The most noted of his Histories was that in two volumes, entitled the History of England in a Series of Letters from a Nobleman to his Son. It was digested from Hume, Rapin, Carte, and Kennet. These authors he would read in the morning; make a few notes; ramble with a friend into the country about the skirts of "merry Islington;" return to a temperate dinner and cheerful evening; and before going to bed, write off what had arranged itself in his head from the studies of the morning. This work was anonymous. Some attributed it to Lord Chesterfield, others to Lord Orrery, and others to Lord Lyttelton. The latter never disowned the bantling thus laid at his door; and well might he have been proud to be considered capable of producing what has been justly pronounced "the most finished and elegant summary of English history in the same compass that has been or is likely to be written."

One of the daily newspapers drew largely from these letters during the agitation of the Reform Bill, some thirty years since. A new edition was in consequence called for, and, we believe, rapidly disposed of.

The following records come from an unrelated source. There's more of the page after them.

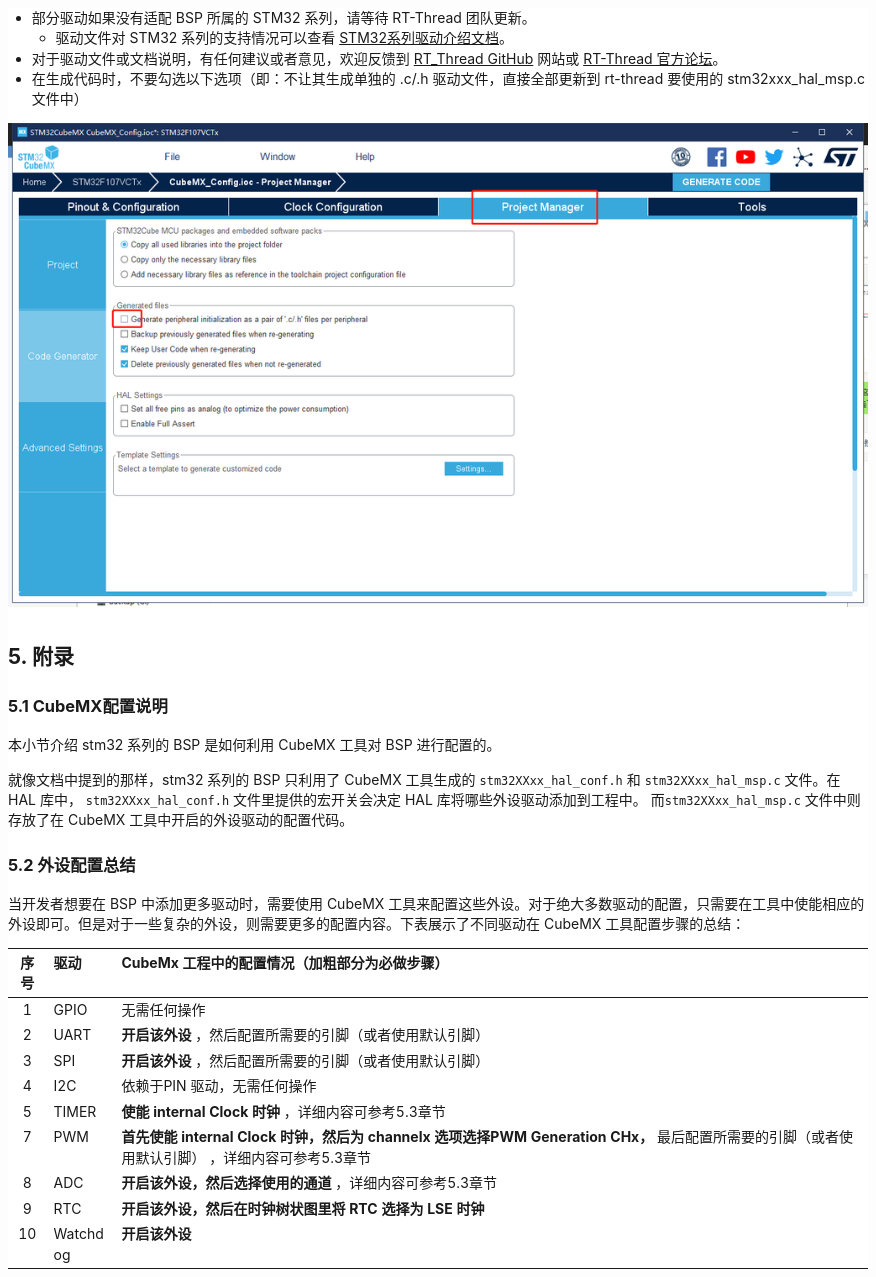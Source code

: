 - 部分驱动如果没有适配 BSP 所属的 STM32 系列，请等待 RT-Thread 团队更新。
  - 驱动文件对 STM32 系列的支持情况可以查看 [STM32系列驱动介绍文档](STM32系列驱动介绍文档.md)。
- 对于驱动文件或文档说明，有任何建议或者意见，欢迎反馈到 [RT_Thread GitHub](https://github.com/RT-Thread/rt-thread) 网站或 [RT-Thread 官方论坛](https://www.rt-thread.org/qa/forum.php)。
- 在生成代码时，不要勾选以下选项（即：不让其生成单独的 .c/.h 驱动文件，直接全部更新到 rt-thread 要使用的 stm32xxx_hal_msp.c 文件中）

![generate-code](figures/generate-code.png)

## 5. 附录

### 5.1 CubeMX配置说明

本小节介绍 stm32 系列的 BSP 是如何利用 CubeMX 工具对 BSP 进行配置的。

就像文档中提到的那样，stm32 系列的 BSP 只利用了  CubeMX 工具生成的  `stm32XXxx_hal_conf.h` 和 `stm32XXxx_hal_msp.c` 文件。在 HAL 库中， `stm32XXxx_hal_conf.h` 文件里提供的宏开关会决定 HAL 库将哪些外设驱动添加到工程中。 而`stm32XXxx_hal_msp.c` 文件中则存放了在 CubeMX 工具中开启的外设驱动的配置代码。

### 5.2 外设配置总结

当开发者想要在 BSP 中添加更多驱动时，需要使用 CubeMX 工具来配置这些外设。对于绝大多数驱动的配置，只需要在工具中使能相应的外设即可。但是对于一些复杂的外设，则需要更多的配置内容。下表展示了不同驱动在 CubeMX 工具配置步骤的总结：

| 序号 | 驱动     | CubeMx 工程中的配置情况（**加粗部分为必做步骤**）            |
| :--: | :------- | :----------------------------------------------------------- |
|  1   | GPIO     | 无需任何操作                                                 |
|  2   | UART     | **开启该外设** ，然后配置所需要的引脚（或者使用默认引脚）    |
|  3   | SPI      | **开启该外设** ，然后配置所需要的引脚（或者使用默认引脚）    |
|  4   | I2C      | 依赖于PIN 驱动，无需任何操作                                |
|  5   | TIMER    | **使能 internal Clock 时钟** ，详细内容可参考5.3章节      |
|  7   | PWM      | **首先使能 internal Clock 时钟，然后为 channelx 选项选择PWM Generation CHx，** 最后配置所需要的引脚（或者使用默认引脚） ，详细内容可参考5.3章节 |
|  8   | ADC      | **开启该外设，然后选择使用的通道** ，详细内容可参考5.3章节  |
|  9   | RTC      | **开启该外设，然后在时钟树状图里将 RTC 选择为 LSE 时钟**     |
|  10  | Watchdog | **开启该外设**                                             |
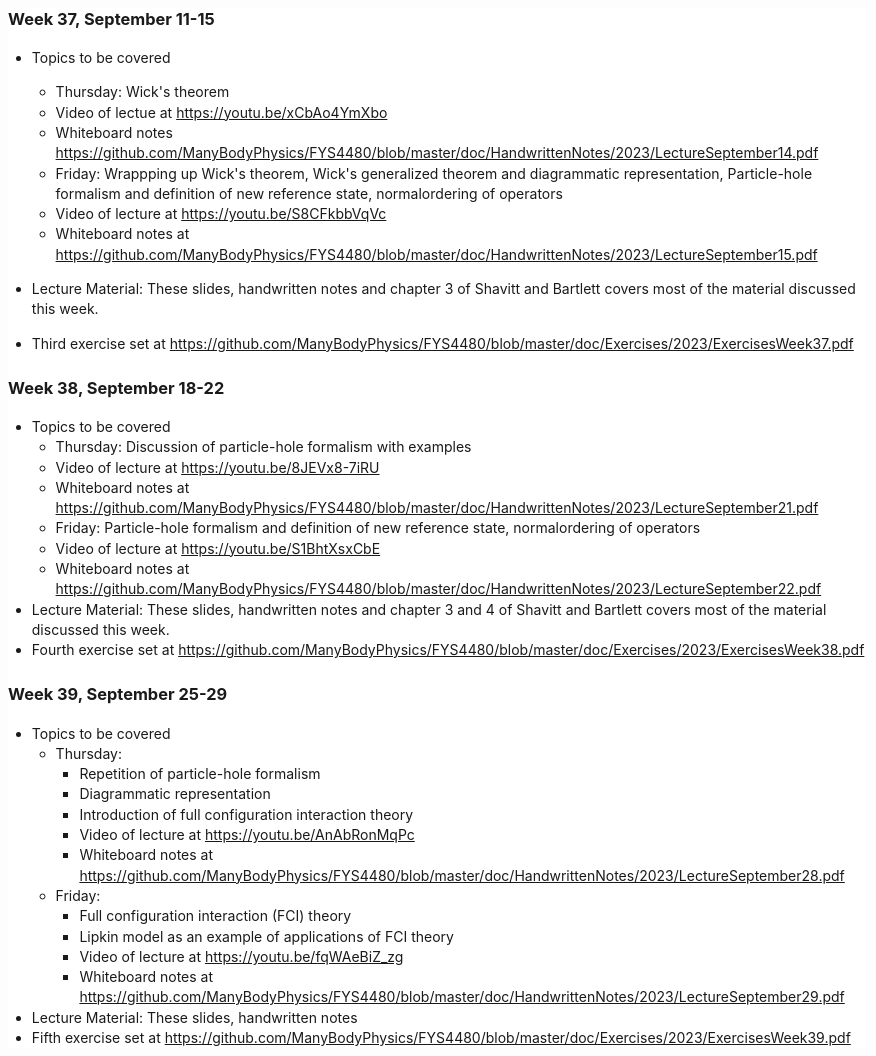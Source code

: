 

### Week 37, September 11-15 

- Topics to be covered
  - Thursday: Wick's theorem
  - Video of lectue at https://youtu.be/xCbAo4YmXbo
  - Whiteboard  notes https://github.com/ManyBodyPhysics/FYS4480/blob/master/doc/HandwrittenNotes/2023/LectureSeptember14.pdf  
  - Friday: Wrappping up Wick's theorem, Wick's generalized theorem and diagrammatic representation, Particle-hole formalism and definition of new reference state, normalordering of operators
  - Video of lecture at https://youtu.be/S8CFkbbVqVc
  - Whiteboard  notes at https://github.com/ManyBodyPhysics/FYS4480/blob/master/doc/HandwrittenNotes/2023/LectureSeptember15.pdf
  
- Lecture Material: These slides, handwritten notes and chapter 3 of Shavitt and Bartlett covers most of the material discussed this week.
- Third exercise set at https://github.com/ManyBodyPhysics/FYS4480/blob/master/doc/Exercises/2023/ExercisesWeek37.pdf

### Week 38, September 18-22

- Topics to be covered
  - Thursday: Discussion of particle-hole formalism with examples
  - Video of lecture at https://youtu.be/8JEVx8-7iRU
  - Whiteboard notes at https://github.com/ManyBodyPhysics/FYS4480/blob/master/doc/HandwrittenNotes/2023/LectureSeptember21.pdf
  - Friday: Particle-hole formalism and definition of new reference state, normalordering of operators
  - Video of lecture at	https://youtu.be/S1BhtXsxCbE
  - Whiteboard notes at https://github.com/ManyBodyPhysics/FYS4480/blob/master/doc/HandwrittenNotes/2023/LectureSeptember22.pdf
- Lecture Material: These slides, handwritten notes and chapter 3 and 4 of Shavitt and Bartlett covers most of the material discussed this week.
- Fourth exercise set at https://github.com/ManyBodyPhysics/FYS4480/blob/master/doc/Exercises/2023/ExercisesWeek38.pdf

###  Week 39, September 25-29
- Topics to be covered
  - Thursday:
    - Repetition  of particle-hole formalism
    - Diagrammatic representation
    - Introduction of full configuration interaction theory
    - Video of lecture at https://youtu.be/AnAbRonMqPc
    - Whiteboard notes at https://github.com/ManyBodyPhysics/FYS4480/blob/master/doc/HandwrittenNotes/2023/LectureSeptember28.pdf
  - Friday: 
    - Full configuration interaction (FCI) theory
    - Lipkin model as an example of applications of FCI theory
    - Video of lecture at https://youtu.be/fqWAeBiZ_zg
    - Whiteboard notes at https://github.com/ManyBodyPhysics/FYS4480/blob/master/doc/HandwrittenNotes/2023/LectureSeptember29.pdf    
- Lecture Material: These slides, handwritten notes
- Fifth exercise set at https://github.com/ManyBodyPhysics/FYS4480/blob/master/doc/Exercises/2023/ExercisesWeek39.pdf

At Hyde Farm, Edgeware, Goldsmith's life of literary toil may almost be said to have closed. He had finished the Animated Nature: his last letter was to a publisher, Mr. Nourse, who had bought Griffin's original interest, asking him to allow "his friend Griffin " to purchase back a portion of the copyright; thanking him, at the same time, for an "over-pay

ment," which, in consideration of the completion, and its writer's necessities, Mr. Nourse had consented to make; and throwing out an idea of extending the work into the vegetable and fossil kingdoms. Here, too, he was completing the Grecian History; making another Abridgment of English History for schools; translating Scarron's Comic Romance; revising (for five guineas, vouchsafed by James Dodsley) a new edition of his Inquiry into Polite Learning; writing his Retaliation; and making new resolves for the future-for labour was the Alpha and the Omega, the beginning and the end, of his existence: as it had begun, so it was to close. This habit of "resolving" has sent many a man of letters to an untimely grave: he hopes to begin a better course; but in the meantime, the mind wears out the body, and the castlebuilding is over.

WHO WROTE "GOODY TWO SHOES ?""

Some of Goldsmith's literary productions, published anonymously, have but recently been traced to his pen; while of many the true authorship will probably never be discovered. Among others, it is suggested, and with great probability, that he wrote for Mr. Newbery the famous nursery story of Goody Two Shoes, which appeared in 1765, at a moment when he was much pressed for funds. Several quaint little tales introduced in his Essays show that he had a turn for this species of mock history; and the advertisement and title-page bear the stamp of his sly and playful humour :

"We are desired to give notice, that there is in the press, and speedily will be published, either by subscription or otherwise, as the public shall please to determine, the History of Little Goody Two Shoes, otherwise Mrs. Margery Two Shoes; with the means by which she acquired learning and wisdom, and in consequence thereof, her estate; set forth at large for the benefit of those

"Who, from a state of rags and care,
And having shoes but half a pair,
Their fortune and their fame should fix,
And gallop in a coach and six."

Godwin, the author of Caleb Williams, and a publisher of children's books, in Skinner-street, and St. Clement's, Strand, was, we believe, the first to state that he believed Goody Two Shoes to be Goldsmith's handiwork.